Miré a mi alrededor. La mayoría de las mujeres que quedaban se estaban peleando con hombres que decían ser sus maridos. Incluso el grupo de Jordan, el cuarteto de East Egg, se había roto, dividido por la disensión. Uno de los hombres hablaba con inusitada intensidad con una actriz muy joven, y su mujer, después de intentar reírse de la situación haciéndose la digna y la indiferente, perdió completamente el control y recurrió a los ataques por los flancos. Aparecía de repente una y otra vez como un diamante enfadado y decía al oído del marido: «¡Me lo prometiste!»
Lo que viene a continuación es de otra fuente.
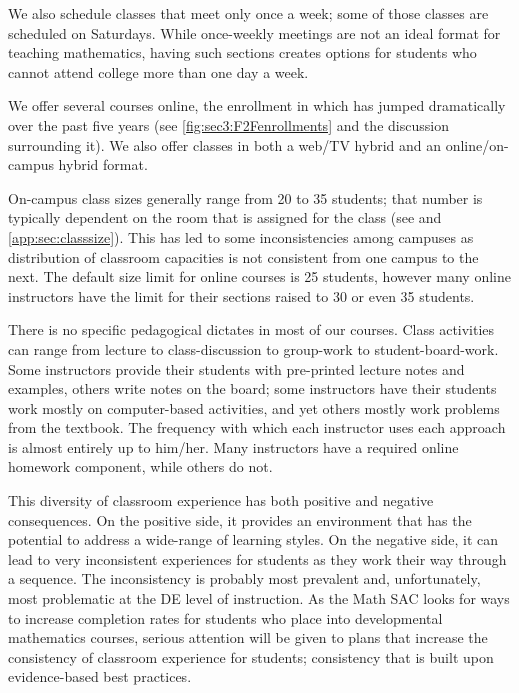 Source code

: We also schedule classes that meet only once a week; some of those classes are
scheduled on  Saturdays.   While once-weekly meetings are not an ideal format for
teaching mathematics, having such sections creates options for students who
cannot attend college more than one day a week.  

We offer several courses online, the enrollment in which has jumped
dramatically over the past five years (see \vref{fig:sec3:F2Fenrollments} and the discussion
surrounding it).  We also offer classes in both a web/TV hybrid and an online/on-campus hybrid format.

On-campus class sizes generally range from 20 to 35 students; that number is
typically dependent on the room that is assigned for the class (see  and 
\vref{app:sec:classsize}).  This has led
to some inconsistencies among campuses as distribution of classroom capacities
is not consistent from one campus to the next.   The default size limit for
online courses is 25 students,  however many online instructors have the limit
for their sections raised to 30 or even 35 students. 

There is no specific pedagogical dictates in most of our courses.  Class
activities can range from lecture to class-discussion to group-work to
student-board-work. Some instructors provide their students with pre-printed
lecture notes and examples, others write notes on the board; some instructors
have their students work mostly on computer-based activities, and yet others
mostly work problems from the textbook. The frequency with which each
instructor uses each approach is almost entirely up to him/her.  Many
instructors have a required online homework component, while others do not.

This diversity of classroom experience has both positive and negative
consequences.  On the positive side, it provides an environment that has the
potential to address a wide-range of learning styles.  On the negative side, it
can lead to very inconsistent experiences for students as they work their way
through a sequence.  The inconsistency is probably most prevalent and,
unfortunately, most  problematic at the DE level of instruction.  
As the Math SAC looks for ways to increase completion rates for students who
place into developmental mathematics courses, serious attention will be given
to plans that increase the consistency of classroom experience for students;
consistency that is built upon evidence-based best practices.
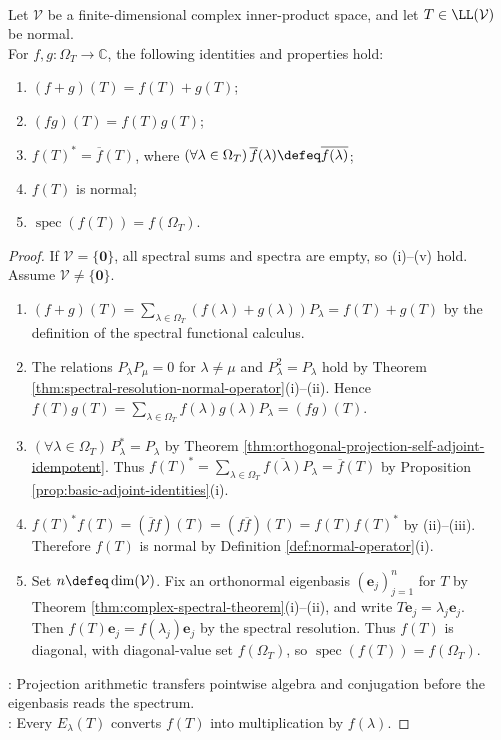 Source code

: \begin{theorem} \label{thm:normal-spectral-functional-calculus-rules} \\
Let $\mathcal{V}$ be a finite-dimensional complex inner-product space, and let $T\in\LL(\mathcal{V})$ be normal.\\
For $f,g:\Omega_T\to\mathbb{C}$, the following identities and properties hold:
\begin{enumerate}[label=(\roman*)]
\setlength{\itemsep}{0pt}
\item $(f+g)(T)=f(T)+g(T)$;
\item $(fg)(T)=f(T)g(T)$;
\item $f(T)^*=\overline{f}(T)$, where $(\forall\lambda\in\Omega_T)\,\overline{f}(\lambda)\defeq\overline{f(\lambda)}$;
\item $f(T)$ is normal;
\item $\operatorname{spec}(f(T))=f(\Omega_T)$.
\end{enumerate}
\begin{proof}
If $\mathcal{V}=\{\mathbf{0}\}$, all spectral sums and spectra are empty, so (i)--(v) hold. Assume $\mathcal{V}\neq\{\mathbf{0}\}$.
\begin{enumerate}[label=(\roman*)]
\setlength{\itemsep}{0pt}
\item $(f+g)(T)=\sum\limits_{\lambda\in\Omega_T}(f(\lambda)+g(\lambda))P_{\lambda}=f(T)+g(T)$ by the definition of the spectral functional calculus.
\item The relations $P_{\lambda}P_{\mu}=0$ for $\lambda\neq\mu$ and $P_{\lambda}^2=P_{\lambda}$ hold by Theorem \ref{thm:spectral-resolution-normal-operator}(i)--(ii). Hence $f(T)g(T)=\sum\limits_{\lambda\in\Omega_T}f(\lambda)g(\lambda)P_{\lambda}=(fg)(T)$.
\item $(\forall\lambda\in\Omega_T)\,P_{\lambda}^*=P_{\lambda}$ by Theorem \ref{thm:orthogonal-projection-self-adjoint-idempotent}. Thus $f(T)^*=\sum\limits_{\lambda\in\Omega_T}\overline{f(\lambda)}P_{\lambda}=\overline{f}(T)$ by Proposition \ref{prop:basic-adjoint-identities}(i).
\item $f(T)^*f(T)=(\overline{f}f)(T)=(f\overline{f})(T)=f(T)f(T)^*$ by (ii)--(iii). Therefore $f(T)$ is normal by Definition \ref{def:normal-operator}(i).
\item Set $n\defeq\dim(\mathcal{V})$. Fix an orthonormal eigenbasis $(\mathbf{e}_j)_{j=1}^{n}$ for $T$ by Theorem \ref{thm:complex-spectral-theorem}(i)--(ii), and write $T\mathbf{e}_j=\lambda_j\mathbf{e}_j$.\\
Then $f(T)\mathbf{e}_j=f(\lambda_j)\mathbf{e}_j$ by the spectral resolution. Thus $f(T)$ is diagonal, with diagonal-value set $f(\Omega_T)$, so $\operatorname{spec}(f(T))=f(\Omega_T)$.
\end{enumerate}
: Projection arithmetic transfers pointwise algebra and conjugation before the eigenbasis reads the spectrum.\\
: Every $E_{\lambda}(T)$ converts $f(T)$ into multiplication by $f(\lambda)$.
\end{proof}
\end{theorem}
La resistencia a irse a casa no era exclusiva de los hombres desobedientes. El vestíbulo lo ocupaban ahora dos hombres lamentablemente sobrios y sus mujeres absolutamente indignadas. Las mujeres habían congeniado y hablaban levantando ligeramente la voz.
—Siempre que ve que me lo estoy pasando bien quiere irse a casa.
—No he conocido nunca a nadie tan egoísta.
—Siempre nos vamos los primeros.
—Y nosotros.
—Bueno, esta noche somos casi los últimos —dijo uno de los hombres tímidamente—. La orquesta se fue hace media hora.
A pesar de que las mujeres coincidieran en que tanta malevolencia resultaba inconcebible, la discusión terminó en un breve cuerpo a cuerpo, y las dos mujeres fueron levantadas en volandas y, pataleando, desaparecieron en la noche.
Mientras esperaba en el vestíbulo a que me dieran el sombrero, la puerta de la biblioteca se abrió y Jordan Baker y Gatsby salieron juntos. Él decía una última frase, pero la ansiedad que demostraba se ciñó precipitadamente al más estricto formalismo cuando varias personas se le acercaron para despedirse.